[Opening Records section]

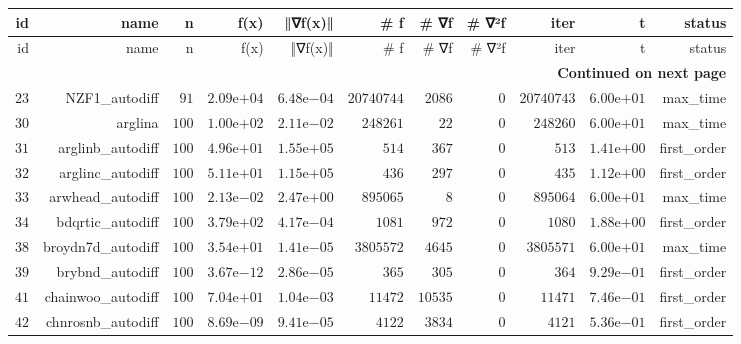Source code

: \documentclass[varwidth=20cm,crop=true]{standalone}
\begin{document}
\begin{longtable}{rrrrrrrrrrr}
  \hline
  id & name & n & f(x) & ‖∇f(x)‖ & # f & # ∇f & # ∇²f & iter & t & status \\\hline
  \endfirsthead
  \hline
  id & name & n & f(x) & ‖∇f(x)‖ & # f & # ∇f & # ∇²f & iter & t & status \\\hline
  \endhead
  \hline
  \multicolumn{11}{r}{{\bfseries Continued on next page}}\\
  \hline
  \endfoot
  \endlastfoot
  \(    23\) & NZF1\_autodiff & \(    91\) & \( 2.09\)e\(+04\) & \( 6.48\)e\(-04\) & \(20740744\) & \(  2086\) & \(     0\) & \(20740743\) & \( 6.00\)e\(+01\) & max\_time \\
  \(    30\) & arglina & \(   100\) & \( 1.00\)e\(+02\) & \( 2.11\)e\(-02\) & \(248261\) & \(    22\) & \(     0\) & \(248260\) & \( 6.00\)e\(+01\) & max\_time \\
  \(    31\) & arglinb\_autodiff & \(   100\) & \( 4.96\)e\(+01\) & \( 1.55\)e\(+05\) & \(   514\) & \(   367\) & \(     0\) & \(   513\) & \( 1.41\)e\(+00\) & first\_order \\
  \(    32\) & arglinc\_autodiff & \(   100\) & \( 5.11\)e\(+01\) & \( 1.15\)e\(+05\) & \(   436\) & \(   297\) & \(     0\) & \(   435\) & \( 1.12\)e\(+00\) & first\_order \\
  \(    33\) & arwhead\_autodiff & \(   100\) & \( 2.13\)e\(-02\) & \( 2.47\)e\(+00\) & \(895065\) & \(     8\) & \(     0\) & \(895064\) & \( 6.00\)e\(+01\) & max\_time \\
  \(    34\) & bdqrtic\_autodiff & \(   100\) & \( 3.79\)e\(+02\) & \( 4.17\)e\(-04\) & \(  1081\) & \(   972\) & \(     0\) & \(  1080\) & \( 1.88\)e\(+00\) & first\_order \\
  \(    38\) & broydn7d\_autodiff & \(   100\) & \( 3.54\)e\(+01\) & \( 1.41\)e\(-05\) & \(3805572\) & \(  4645\) & \(     0\) & \(3805571\) & \( 6.00\)e\(+01\) & max\_time \\
  \(    39\) & brybnd\_autodiff & \(   100\) & \( 3.67\)e\(-12\) & \( 2.86\)e\(-05\) & \(   365\) & \(   305\) & \(     0\) & \(   364\) & \( 9.29\)e\(-01\) & first\_order \\
  \(    41\) & chainwoo\_autodiff & \(   100\) & \( 7.04\)e\(+01\) & \( 1.04\)e\(-03\) & \( 11472\) & \( 10535\) & \(     0\) & \( 11471\) & \( 7.46\)e\(-01\) & first\_order \\
  \(    42\) & chnrosnb\_autodiff & \(   100\) & \( 8.69\)e\(-09\) & \( 9.41\)e\(-05\) & \(  4122\) & \(  3834\) & \(     0\) & \(  4121\) & \( 5.36\)e\(-01\) & first\_order \\

\end{longtable}
\end{document}
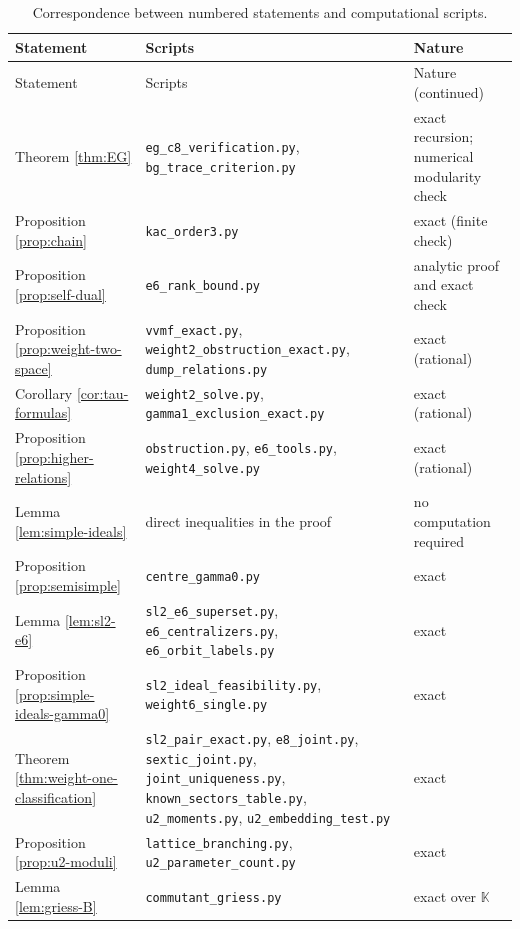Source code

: \documentclass[leqno]{article}
\newcommand{\K}{\ensuremath{\mathbb{K}}}
\numberwithin{equation}{section}
\begin{document}
\begingroup
\small
\begin{longtable}{>{\raggedright\arraybackslash}p{3.6cm}>{\raggedright\arraybackslash}p{6.2cm}>{\raggedright\arraybackslash}p{3.3cm}}
\caption{Correspondence between numbered statements and computational scripts.}
\label{tab:scripts-statements}\\
\hline
Statement & Scripts & Nature \\
\hline
\endfirsthead
\hline
Statement & Scripts & Nature (continued) \\
\hline
\endhead
Theorem \ref{thm:EG} & \texttt{eg\_c8\_verification.py}, \texttt{bg\_trace\_criterion.py} & exact recursion; numerical modularity check \\
Proposition \ref{prop:chain} & \texttt{kac\_order3.py} & exact (finite check) \\
Proposition \ref{prop:self-dual} & \texttt{e6\_rank\_bound.py} & analytic proof and exact check \\
Proposition \ref{prop:weight-two-space} & \texttt{vvmf\_exact.py}, \texttt{weight2\_obstruction\_exact.py}, \texttt{dump\_relations.py} & exact (rational) \\
Corollary \ref{cor:tau-formulas} & \texttt{weight2\_solve.py}, \texttt{gamma1\_exclusion\_exact.py} & exact (rational) \\
Proposition \ref{prop:higher-relations} & \texttt{obstruction.py}, \texttt{e6\_tools.py}, \texttt{weight4\_solve.py} & exact (rational) \\
Lemma \ref{lem:simple-ideals} & direct inequalities in the proof & no computation required \\
Proposition \ref{prop:semisimple} & \texttt{centre\_gamma0.py} & exact \\
Lemma \ref{lem:sl2-e6} & \texttt{sl2\_e6\_superset.py}, \texttt{e6\_centralizers.py}, \texttt{e6\_orbit\_labels.py} & exact \\
Proposition \ref{prop:simple-ideals-gamma0} & \texttt{sl2\_ideal\_feasibility.py}, \texttt{weight6\_single.py} & exact \\
Theorem \ref{thm:weight-one-classification} & \texttt{sl2\_pair\_exact.py}, \texttt{e8\_joint.py}, \texttt{sextic\_joint.py}, \texttt{joint\_uniqueness.py}, \texttt{known\_sectors\_table.py}, \texttt{u2\_moments.py}, \texttt{u2\_embedding\_test.py} & exact \\
Proposition \ref{prop:u2-moduli} & \texttt{lattice\_branching.py}, \texttt{u2\_parameter\_count.py} & exact \\
Lemma \ref{lem:griess-B} & \texttt{commutant\_griess.py} & exact over $\K$ \\

\end{longtable}
\end{document}
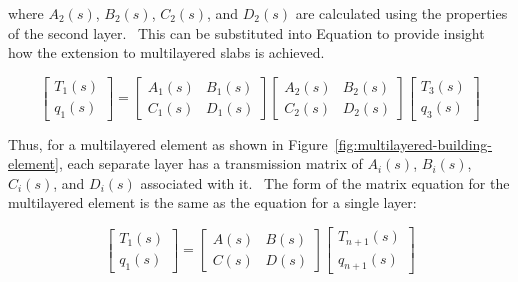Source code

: where \(A_2(s)\), \(B_2(s)\), \(C_2(s)\), and \(D_2(s)\) are calculated using the properties of the second layer.~ This can be substituted into Equation to provide insight how the extension to multilayered slabs is achieved.

\begin{equation}
\left[ {\begin{array}{*{20}{c}}{{T_1}\left( s \right)}\\ {{q_1}\left( s \right)}\end{array}} \right] = \left[ {\begin{array}{*{20}{c}}{{A_1}\left( s \right)}&{{B_1}\left( s \right)}\\ {{C_1}\left( s \right)}&{{D_1}\left( s \right)}\end{array}} \right]\left[ {\begin{array}{*{20}{c}}{{A_2}\left( s \right)}&{{B_2}\left( s \right)}\\ {{C_2}\left( s \right)}&{{D_2}\left( s \right)}\end{array}} \right]\left[ {\begin{array}{*{20}{c}}{{T_3}\left( s \right)}\\ {{q_3}\left( s \right)}\end{array}} \right]
\end{equation}

Thus, for a multilayered element as shown in Figure~\ref{fig:multilayered-building-element}, each separate layer has a transmission matrix of \(A_i(s)\), \(B_i(s)\), \(C_i(s)\), and \(D_i(s)\) associated with it.~ The form of the matrix equation for the multilayered element is the same as the equation for a single layer:

\begin{equation}
\left[ {\begin{array}{*{20}{c}}{{T_1}\left( s \right)}\\ {{q_1}\left( s \right)}\end{array}} \right] = \left[ {\begin{array}{*{20}{c}}{A\left( s \right)}&{B\left( s \right)}\\ {C\left( s \right)}&{D\left( s \right)}\end{array}} \right]\left[ {\begin{array}{*{20}{c}}{{T_{n + 1}}\left( s \right)}\\ {{q_{n + 1}}\left( s \right)}\end{array}} \right]
\label{eq:LaplaceMultiLayerMatrix}
\end{equation}

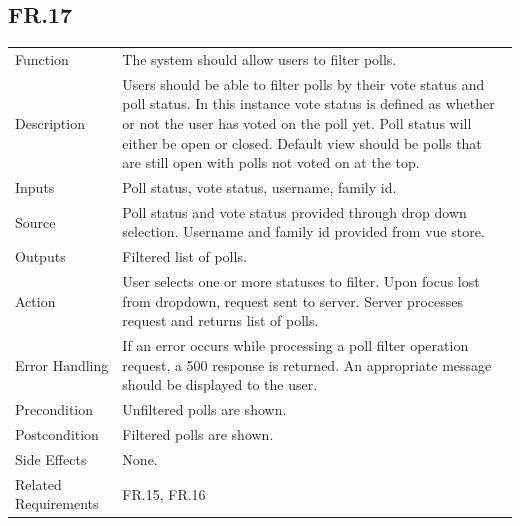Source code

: \documentclass[12pt]{article}
\begin{document}
    \subsection*{FR.17}
    \begin{center}
        \begin{tabular}{| p{10em} p{26em} |}
        \hline
         Function & The system should allow users to filter polls.\\
         Description & Users should be able to filter polls by their vote status and poll status. In this instance vote status is defined as whether or not the user has voted on the poll yet. Poll status will either be open or closed. Default view should be polls that are still open with polls not voted on at the top.\\
         Inputs & Poll status, vote status, username, family id.\\
         Source & Poll status and vote status provided through drop down selection. Username and family id provided from vue store.\\
         Outputs & Filtered list of polls.\\
         Action & User selects one or more statuses to filter. Upon focus lost from dropdown, request sent to server. Server processes request and returns list of polls.\\
         Error Handling & If an error occurs while processing a poll filter operation request, a 500 response is returned. An appropriate message should be displayed to the user.\\
         Precondition & Unfiltered polls are shown.\\
         Postcondition & Filtered polls are shown.\\
         Side Effects & None.\\
         Related Requirements & FR.15, FR.16\\
         \hline
        \end{tabular}
    \end{center}
\end{document}
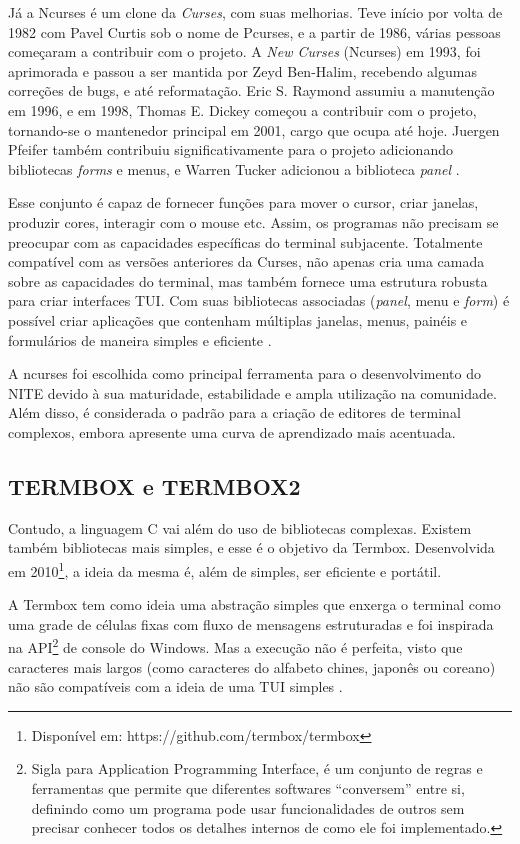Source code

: Já a Ncurses é um clone da \textit{Curses}, com suas melhorias. Teve início por volta de 1982 com Pavel Curtis sob o nome de Pcurses, e a partir de 1986, várias pessoas começaram a contribuir com o projeto. A \textit{New Curses} (Ncurses) em 1993, foi aprimorada e passou a ser mantida por Zeyd Ben-Halim, recebendo algumas correções de bugs, e até reformatação. Eric S. Raymond assumiu a manutenção em 1996, e em 1998, Thomas E. Dickey começou a contribuir com o projeto, tornando-se o mantenedor principal em 2001, cargo que ocupa até hoje. Juergen Pfeifer também contribuiu significativamente para o projeto adicionando bibliotecas \textit{forms} e menus, e Warren Tucker adicionou a biblioteca \textit{panel} \cite{ncurses_site}.

Esse conjunto é capaz de fornecer funções para mover o cursor, criar janelas, produzir cores, interagir com o mouse etc. Assim, os programas não precisam se preocupar com as capacidades específicas do terminal subjacente. Totalmente compatível com as versões anteriores da Curses, não apenas cria uma camada sobre as capacidades do terminal, mas também fornece uma estrutura robusta para criar interfaces TUI. Com suas bibliotecas associadas (\textit{panel}, menu e \textit{form}) é possível criar aplicações que contenham múltiplas janelas, menus, painéis e formulários de maneira simples e eficiente \cite{ncurses_howto}.

A ncurses foi escolhida como principal ferramenta para o desenvolvimento do NITE devido à sua maturidade, estabilidade e ampla utilização na comunidade. Além disso, é considerada o padrão para a criação de editores de terminal complexos, embora apresente uma curva de aprendizado mais acentuada.

\subsection{TERMBOX e TERMBOX2}

Contudo, a linguagem C vai além do uso de bibliotecas complexas. Existem também bibliotecas mais simples, e esse é o objetivo da Termbox. Desenvolvida em 2010\footnote{Disponível em: https://github.com/termbox/termbox}, a ideia da mesma é, além de simples, ser eficiente e portátil.

A Termbox tem como ideia uma abstração simples que enxerga o terminal como uma grade de células fixas com fluxo de mensagens estruturadas e foi inspirada na API\footnote{Sigla para Application Programming Interface, é um conjunto de regras e ferramentas que permite que diferentes softwares “conversem” entre si, definindo como um programa pode usar funcionalidades de outros sem precisar conhecer todos os detalhes internos de como ele foi implementado.} de console do Windows. Mas a execução não é perfeita, visto que caracteres mais largos (como caracteres do alfabeto chines, japonês ou coreano) não são compatíveis com a ideia de uma TUI simples \cite{termbox_googlecode}.

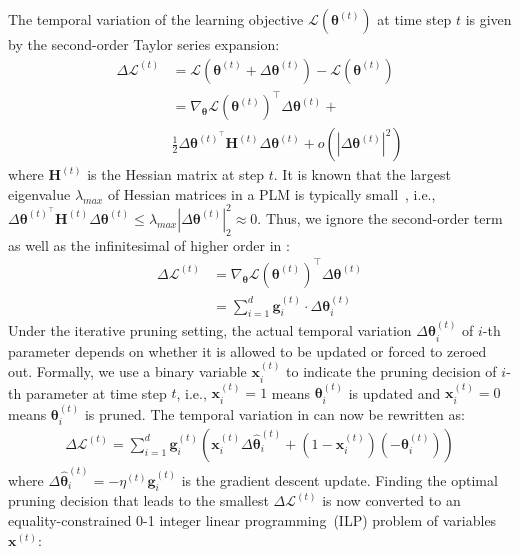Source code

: The temporal variation of the learning objective $\mathcal{L}(\bm{\theta}^{(t)})$ at time step $t$ is given by the second-order Taylor series expansion:
\begin{align}
	\Delta\mathcal{L}^{(t)}&=\mathcal{L}(\bm{\theta}^{(t)}+\Delta \bm{\theta}^{(t)})-\mathcal{L}(\bm{\theta}^{(t)}) \\ \nonumber
	&= \nabla_{\bm{\theta}}\mathcal{L}(\bm{\theta}^{(t)})^{\top}\Delta \bm{\theta}^{(t)}+ \\
	& \frac{1}{2}\Delta \bm{\theta}^{(t)^{\top}}\bm{H}^{(t)}\Delta \bm{\theta}^{(t)}+o(|\Delta\bm{\theta}^{(t)}|^2)
	\label{eq:7}
\end{align}
where $\bm{H}^{(t)}$ is the Hessian matrix at step $t$. 
It is known that the largest eigenvalue $\lambda_{max}$ of Hessian matrices in 
a PLM is typically small~\cite{eigen}, i.e., $\Delta \bm{\theta}^{(t)^{\top}}\bm{H}^{(t)}\Delta \bm{\theta}^{(t)}\leq\lambda_{max}|\Delta \bm{\theta}^{(t)}|_2^2\approx 0$. Thus, we ignore the second-order term as well as the infinitesimal of higher order in :
\begin{align} \nonumber
	\Delta\mathcal{L}^{(t)}&=\nabla_{\bm{\theta}}\mathcal{L}(\bm{\theta}^{(t)})^{\top}\Delta \bm{\theta}^{(t)} \\
	&=\sum_{i=1}^{d}\bm{g}_i^{(t)}\cdot \Delta \bm{\theta}^{(t)} _i
	\label{eq:8}
\end{align}
Under the iterative pruning setting, the actual temporal variation $\Delta\bm{\theta}^{(t)}_i$ of $i$-th parameter depends on whether it is allowed to be updated or forced to zeroed out. Formally, we use a binary variable $\bm{x}_i^{(t)}$ to indicate the pruning decision of $i$-th parameter at time step $t$, i.e., $\bm{x}_i^{(t)}=1$ means $\bm{\theta}^{(t)}_i$ is updated and $\bm{x}_i^{(t)}=0$ means $\bm{\theta}^{(t)}_i$  is pruned. 
The temporal variation in  can now be rewritten as:
\begin{align}
	\Delta\mathcal{L}^{(t)}=\sum_{i=1}^{d}\bm{g}_i^{(t)}(\bm{x}_i^{(t)}\Delta\hat{\bm{\theta}}_i^{(t)}+(1-\bm{x}_i^{(t)})(-\bm{\theta}_i^{(t)}))
\end{align}
where $\Delta\hat{\bm{\theta}}_i^{(t)}=-\eta^{(t)}\bm{g}_i^{(t)}$ is the gradient descent update.  Finding the optimal pruning decision that leads to the smallest $\Delta\mathcal{L}^{(t)}$ is now converted to an equality-constrained 0-1 integer linear programming~(ILP) problem of variables $\bm{x}^{(t)}$:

[Closing Records section]

> _Problem details_
All lines above from the line with "33\) & arwhead\_autodiff" through the line with "1.88\)e\(+00\) & first\_order \\", both included, are to be set down exactly, with nothing else.

> _Answer to this task_
  \(    33\) & arwhead\_autodiff & \(   100\) & \( 2.13\)e\(-02\) & \( 2.47\)e\(+00\) & \(895065\) & \(     8\) & \(     0\) & \(895064\) & \( 6.00\)e\(+01\) & max\_time \\
  \(    34\) & bdqrtic\_autodiff & \(   100\) & \( 3.79\)e\(+02\) & \( 4.17\)e\(-04\) & \(  1081\) & \(   972\) & \(     0\) & \(  1080\) & \( 1.88\)e\(+00\) & first\_order \\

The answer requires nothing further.